In a previous section we proved Lagrange's Theorem: The order of any subgroup divides the order of the parent group. However, the converse statement, that a group has a subgroup for every divisor of its order, is false! The smallest group providing a counterexample is the alternating group $A_{4}$ , which has order 12 but no subgroup of order 6. It has subgroups of orders 3 and 4, corresponding respectively to the cyclic group of order 3 and the Klein 4-group. However, if we add any other element to the subgroup corresponding to $C_{3}$ , it generates the whole group $A_{4}$ . We leave it to the reader to show this.

## Dihedral Groups

The dihedral groups are the symmetry groups of regular polygons. As such, they are subgroups of the symmetric groups. In general, a regular $n$ -gon has $n$  rotational symmetries and $n$  reflection symmetries. The dihedral groups capture these by consisting of the associated rotations and reflections.
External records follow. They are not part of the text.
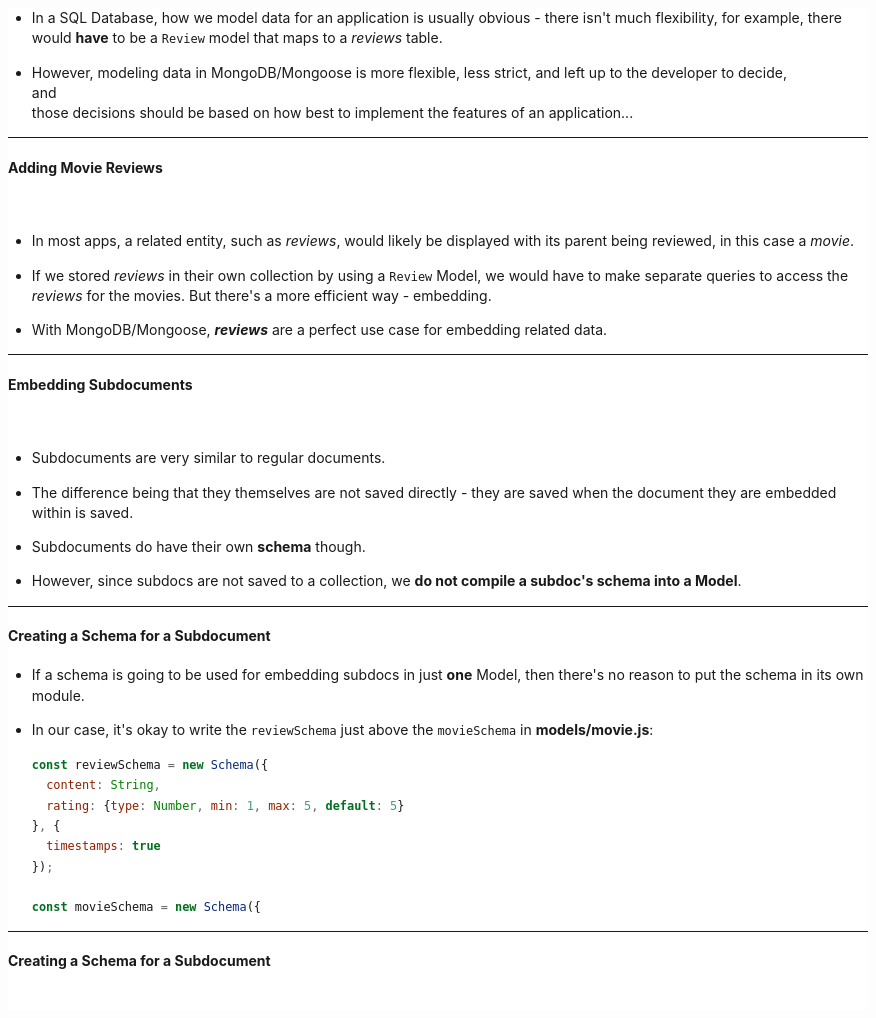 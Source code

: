 - In a SQL Database, how we model data for an application is usually obvious - there isn't much flexibility, for example, there would **have** to be a `Review` model that maps to a _reviews_ table.

- However, modeling data in MongoDB/Mongoose is more flexible, less strict, and  left up to the developer to decide,<br>and<br>those decisions should be based on how best to implement the features of an application...

---
#### Adding Movie Reviews
<br>

- In most apps, a related entity, such as _reviews_, would likely be displayed with its parent being reviewed, in this case a _movie_.

- If we stored _reviews_ in their own collection by using a `Review` Model, we would have to make separate queries to access the _reviews_ for the movies. But there's a more efficient way - embedding.

- With MongoDB/Mongoose, **_reviews_** are a perfect use case for embedding related data.

---
#### Embedding Subdocuments
<br>

- Subdocuments are very similar to regular documents.

- The difference being that they themselves are not saved directly - they are saved when the document they are embedded within is saved.

- Subdocuments do have their own **schema** though.

- However, since subdocs are not saved to a collection, we **do not compile a subdoc's schema into a Model**.

---
#### Creating a Schema for a Subdocument

- If a schema is going to be used for embedding subdocs in just **one** Model, then there's no reason to put the schema in its own module.

- In our case, it's okay to write the `reviewSchema` just above the `movieSchema` in **models/movie.js**:

	```js
	const reviewSchema = new Schema({
	  content: String,
	  rating: {type: Number, min: 1, max: 5, default: 5}
	}, {
	  timestamps: true
	});
	
	const movieSchema = new Schema({
	```

---
#### Creating a Schema for a Subdocument
<br>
Definition 19: The dihedral group of order $2n$ , denoted $D_{2n}$ , is the group of rotations and reflections of a regular $n$ -gon.
Theorem 20: The order of $D_{2n}$  is precisely $2n$ .
Proof: Let $\rho$  be a rotation that generates a subgroup of order $n$  in $D_{2n}$ . Obviously, $\langle \rho \rangle$  then captures all the pure rotations of a regular $n$ -gon. Now let $\mu$  be any rotation in The rest of the elements can then be found by composing each element in $\langle \rho \rangle$  with $\mu$ . We get a list of elements $D_{2n}=\{\iota ,\rho ,...,\rho ^{n-1},\mu ,\mu \rho ,...,\mu \rho ^{n-1}\}$ . Thus, the order of $D_{2n}$  is $2n$ , justifying its notation and proving the theorem.
Remark 21: From this proof we can also see that $\{\rho ,\mu \}$  is a generating set for $G$ , and all elements can be obtained by writing arbitrary products of $\rho$  and $\mu$  and simplifying the expression according to the rules $\rho ^{n}=\iota$ , $\mu ^{2}=\iota$  and $\rho \mu =\mu \rho ^{-1}$ . Indeed, as can be seen from the figure, a rotation composed with a reflection is new reflection.